*Exercise prompt*
Once the line holding "(주: Point 컨스트럭터를" is found in the listing below, write it out and each later line exactly, up to and including the one holding "1. 새 오브젝트를 만들고".

* * *

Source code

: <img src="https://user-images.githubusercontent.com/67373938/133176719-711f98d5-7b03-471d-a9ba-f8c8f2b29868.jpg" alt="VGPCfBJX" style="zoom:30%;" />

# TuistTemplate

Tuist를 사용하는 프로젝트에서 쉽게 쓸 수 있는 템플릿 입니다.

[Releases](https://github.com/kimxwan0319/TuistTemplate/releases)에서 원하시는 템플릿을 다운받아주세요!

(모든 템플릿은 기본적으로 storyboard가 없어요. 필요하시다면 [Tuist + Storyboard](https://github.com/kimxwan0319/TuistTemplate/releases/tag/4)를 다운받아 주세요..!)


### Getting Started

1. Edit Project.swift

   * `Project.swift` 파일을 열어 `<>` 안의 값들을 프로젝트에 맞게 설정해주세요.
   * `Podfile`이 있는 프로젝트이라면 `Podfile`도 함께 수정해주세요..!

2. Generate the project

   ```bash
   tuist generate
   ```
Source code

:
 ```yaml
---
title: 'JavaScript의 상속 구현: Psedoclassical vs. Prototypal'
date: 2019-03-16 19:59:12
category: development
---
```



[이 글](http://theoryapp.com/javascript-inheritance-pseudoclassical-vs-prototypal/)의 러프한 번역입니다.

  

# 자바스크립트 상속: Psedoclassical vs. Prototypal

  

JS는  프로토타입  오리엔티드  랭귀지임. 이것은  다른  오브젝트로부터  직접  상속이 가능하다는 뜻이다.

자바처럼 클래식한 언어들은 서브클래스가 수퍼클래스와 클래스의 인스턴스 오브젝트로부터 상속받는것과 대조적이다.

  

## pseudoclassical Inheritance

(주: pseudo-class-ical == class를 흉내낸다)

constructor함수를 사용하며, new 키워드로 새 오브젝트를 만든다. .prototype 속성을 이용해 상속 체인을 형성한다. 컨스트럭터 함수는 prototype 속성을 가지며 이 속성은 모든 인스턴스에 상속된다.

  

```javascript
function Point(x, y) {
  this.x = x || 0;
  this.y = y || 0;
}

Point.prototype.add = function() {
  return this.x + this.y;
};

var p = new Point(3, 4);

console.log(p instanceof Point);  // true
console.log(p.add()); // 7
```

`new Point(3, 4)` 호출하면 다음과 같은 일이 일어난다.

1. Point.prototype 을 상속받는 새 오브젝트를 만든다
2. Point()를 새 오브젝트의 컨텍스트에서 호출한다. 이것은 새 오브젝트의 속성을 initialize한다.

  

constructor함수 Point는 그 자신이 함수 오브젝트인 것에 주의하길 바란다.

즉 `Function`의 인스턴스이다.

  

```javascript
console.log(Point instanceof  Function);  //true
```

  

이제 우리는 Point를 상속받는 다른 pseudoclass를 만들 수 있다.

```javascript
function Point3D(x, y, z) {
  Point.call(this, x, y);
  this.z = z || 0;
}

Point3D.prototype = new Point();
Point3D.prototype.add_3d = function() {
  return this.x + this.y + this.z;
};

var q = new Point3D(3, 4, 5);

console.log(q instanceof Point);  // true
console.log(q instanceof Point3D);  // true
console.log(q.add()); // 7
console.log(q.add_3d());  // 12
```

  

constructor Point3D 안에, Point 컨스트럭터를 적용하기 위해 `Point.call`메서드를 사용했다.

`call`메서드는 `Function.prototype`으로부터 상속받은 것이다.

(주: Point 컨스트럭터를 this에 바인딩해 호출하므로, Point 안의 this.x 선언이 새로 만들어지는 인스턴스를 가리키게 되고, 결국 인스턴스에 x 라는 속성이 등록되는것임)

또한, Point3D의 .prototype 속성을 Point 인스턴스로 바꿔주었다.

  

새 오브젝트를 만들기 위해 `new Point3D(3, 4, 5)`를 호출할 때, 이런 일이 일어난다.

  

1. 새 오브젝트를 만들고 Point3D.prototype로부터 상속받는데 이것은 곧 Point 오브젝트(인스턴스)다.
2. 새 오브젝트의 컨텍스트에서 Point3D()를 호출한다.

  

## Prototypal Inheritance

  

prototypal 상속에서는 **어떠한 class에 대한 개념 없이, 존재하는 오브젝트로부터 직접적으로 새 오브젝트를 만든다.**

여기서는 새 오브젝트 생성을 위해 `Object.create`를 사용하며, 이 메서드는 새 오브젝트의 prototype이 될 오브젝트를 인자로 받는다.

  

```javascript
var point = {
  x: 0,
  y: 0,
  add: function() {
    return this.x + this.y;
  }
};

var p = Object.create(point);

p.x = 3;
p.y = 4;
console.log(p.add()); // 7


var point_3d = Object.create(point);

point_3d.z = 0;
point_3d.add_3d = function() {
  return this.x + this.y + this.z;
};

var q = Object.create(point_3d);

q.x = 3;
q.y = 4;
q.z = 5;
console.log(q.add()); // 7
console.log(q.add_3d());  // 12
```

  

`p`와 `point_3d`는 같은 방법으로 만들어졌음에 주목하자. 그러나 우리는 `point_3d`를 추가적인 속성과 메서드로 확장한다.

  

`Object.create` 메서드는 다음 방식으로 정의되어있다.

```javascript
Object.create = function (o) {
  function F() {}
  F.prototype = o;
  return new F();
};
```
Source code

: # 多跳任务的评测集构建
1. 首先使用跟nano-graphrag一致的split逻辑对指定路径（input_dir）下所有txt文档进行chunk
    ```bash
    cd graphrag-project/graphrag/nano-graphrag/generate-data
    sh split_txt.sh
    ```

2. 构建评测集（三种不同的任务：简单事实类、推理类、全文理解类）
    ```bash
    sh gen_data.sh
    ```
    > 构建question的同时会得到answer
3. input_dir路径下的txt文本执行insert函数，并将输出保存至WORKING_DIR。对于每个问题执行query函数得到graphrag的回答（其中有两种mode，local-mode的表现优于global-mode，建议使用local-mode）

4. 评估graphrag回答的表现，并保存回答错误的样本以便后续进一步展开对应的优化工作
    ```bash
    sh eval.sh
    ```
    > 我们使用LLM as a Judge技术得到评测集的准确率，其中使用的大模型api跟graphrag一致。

* * *

*Reply*
(주: Point 컨스트럭터를 this에 바인딩해 호출하므로, Point 안의 this.x 선언이 새로 만들어지는 인스턴스를 가리키게 되고, 결국 인스턴스에 x 라는 속성이 등록되는것임)

또한, Point3D의 .prototype 속성을 Point 인스턴스로 바꿔주었다.

  

새 오브젝트를 만들기 위해 `new Point3D(3, 4, 5)`를 호출할 때, 이런 일이 일어난다.

  

1. 새 오브젝트를 만들고 Point3D.prototype로부터 상속받는데 이것은 곧 Point 오브젝트(인스턴스)다.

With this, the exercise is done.